Quanto aos neologismos, o poeta João
Cabral de Melo Neto
relataria que, em seu
convívio com o autor de
Sagarana, presenciara
Guimarães Rosa dizer que
alguns vocábulos ele próprio os fabricava, quiçá
por engenho e alquimia:
“– Esta palavra é minha,
Cabral, pois fui eu quem a
fez!...” – exclamava diante
do neologismo.

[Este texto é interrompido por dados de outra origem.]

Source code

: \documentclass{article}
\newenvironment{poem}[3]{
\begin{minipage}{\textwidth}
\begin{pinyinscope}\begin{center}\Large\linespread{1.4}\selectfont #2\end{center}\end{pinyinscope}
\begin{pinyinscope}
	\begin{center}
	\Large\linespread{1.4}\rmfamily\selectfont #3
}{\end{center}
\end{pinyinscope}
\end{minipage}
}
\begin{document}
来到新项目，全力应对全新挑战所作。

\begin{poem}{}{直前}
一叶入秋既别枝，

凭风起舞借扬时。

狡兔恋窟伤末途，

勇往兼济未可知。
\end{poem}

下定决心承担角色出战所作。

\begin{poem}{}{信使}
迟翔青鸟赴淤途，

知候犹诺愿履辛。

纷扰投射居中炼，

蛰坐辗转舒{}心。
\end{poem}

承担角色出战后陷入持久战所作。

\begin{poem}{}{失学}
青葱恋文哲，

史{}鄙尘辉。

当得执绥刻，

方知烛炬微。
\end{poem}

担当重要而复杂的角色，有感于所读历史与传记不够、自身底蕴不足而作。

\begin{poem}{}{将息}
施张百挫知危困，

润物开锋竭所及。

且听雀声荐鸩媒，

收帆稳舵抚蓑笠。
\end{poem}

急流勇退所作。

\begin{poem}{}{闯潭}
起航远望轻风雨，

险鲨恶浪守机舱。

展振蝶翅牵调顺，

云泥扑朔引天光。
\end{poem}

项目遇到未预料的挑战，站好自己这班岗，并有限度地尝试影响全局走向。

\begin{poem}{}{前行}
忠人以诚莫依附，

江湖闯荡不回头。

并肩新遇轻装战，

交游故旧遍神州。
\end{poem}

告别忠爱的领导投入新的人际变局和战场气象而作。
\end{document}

Por esta
insólita razão linguística,
o singular inventor reivindicava para si uma
espécie de certificado de
paternidade; e, em retorno ao Grande Sertão, os
obstáculos impostos pela
ruidosa inventividade
Roseana – desconfia-
-se que, qual Manoel de
Barros, a sua lavra literária era produzida em
alambique de coloquialidade e erudição –, podem impulsionar o leitor a
acobardar-se diante desta Odisseia sertaneja a lhe assoviar cantigas, qual
a de Siruiz: “Olererê, baiana... / eu ia e não vou mais: / eu faço que vou
lá dentro, oh baiana! / E volto do meio pra trás...” (Rosa, 1970, pág. 54).
Destarte, é preciso acrescentar que o registro ficcional Grande
Sertão: veredas paira à luz de um subterfúgio de narração, que se ancora
na visita de um suposto hóspede-leitor que, logo no início da intrincada
efabulação, irá se dar conta da ambiência rústica e inóspita daquele território cultuado por um herói com reumatismo, Riobaldo, a preveni-lo
como distinguir disparo de arma de fogo: “Nonada. Tiros que o senhor
ouviu foram de briga de homem, não, Deus esteja. (...) Olhe: quando é
tiro de verdade, primeiro a cachorrada pega a latir (...) depois, então, se
vai ver se deu mortos” (Rosa, 1970, pág. 07).
Diante das complexas construções sintáticas, o impacto da organização das ideias alicerçado pelo esplendor de sua prosa encantatória
faz de Guimarães Rosa um legítimo gênio da arte literária; e, caso a justificativa ainda não seja suficiente para Vossa Mercê enfrentar a leitura do
Grande Sertão, sugiro que procure se entranhar na prosódia forjada deste
jagunço-fazendeiro Riobaldo, o Urutu-Branco, atentando para o diálogo
entre Rosa, Goethe e Thomas Mann, no tocante ao pacto com o Demo;
além de se prestar atenção à paixão proibida por Reinaldo/Diadorim, a
Donzela Guerreira das novelas de cavalaria, reinterpretadas por Miguel
de Cervantes. Por intermédio deste dúbio sentimento amoroso, instaura-se o enigma que irá se esboçar desde a ocasião de encontro entre
Riobaldo e o Menino Reinaldo aos treze anos de idade, até o derradeiro
duelo deste ser andrógeno Diadorim, com o pactário Hermógenes, no
Tamanduá-Tão, após cruzamento do Liso do Sussuarão.
Enfim, pode-se apenas antecipar aos que ainda não leram o
Grande Sertão que, entre o espaço narrativo que separa os dois episódios
– o episódio do encontro com o Menino “que muito pitava” e o duelo a
punhal com o mefistofélico Hermógenes –, há apenas uma constatação referente ao fato de que, aos treze anos, Diadorim já se travestia de
Reinaldo; e, no momento em que o leitor se depara com a revelação do
segredo de sexualidade que, após peleja a punhal, se desnuda em Maria
Deodorina da Fé Bettancourt Marins, a obra literária Grande Sertão:
veredas, de Guimarães Rosa, há de se consagrar entre as mais sublimes criações humanas em âmbito ficcional de todos os tempos, seja o
rascunho subscrito em pergaminho de pele de ovelha; em manuscrito
de pena de avestruz em cinza de carvão; ou em registros cibernéticos
oriundos das tintas da pós-modernidade.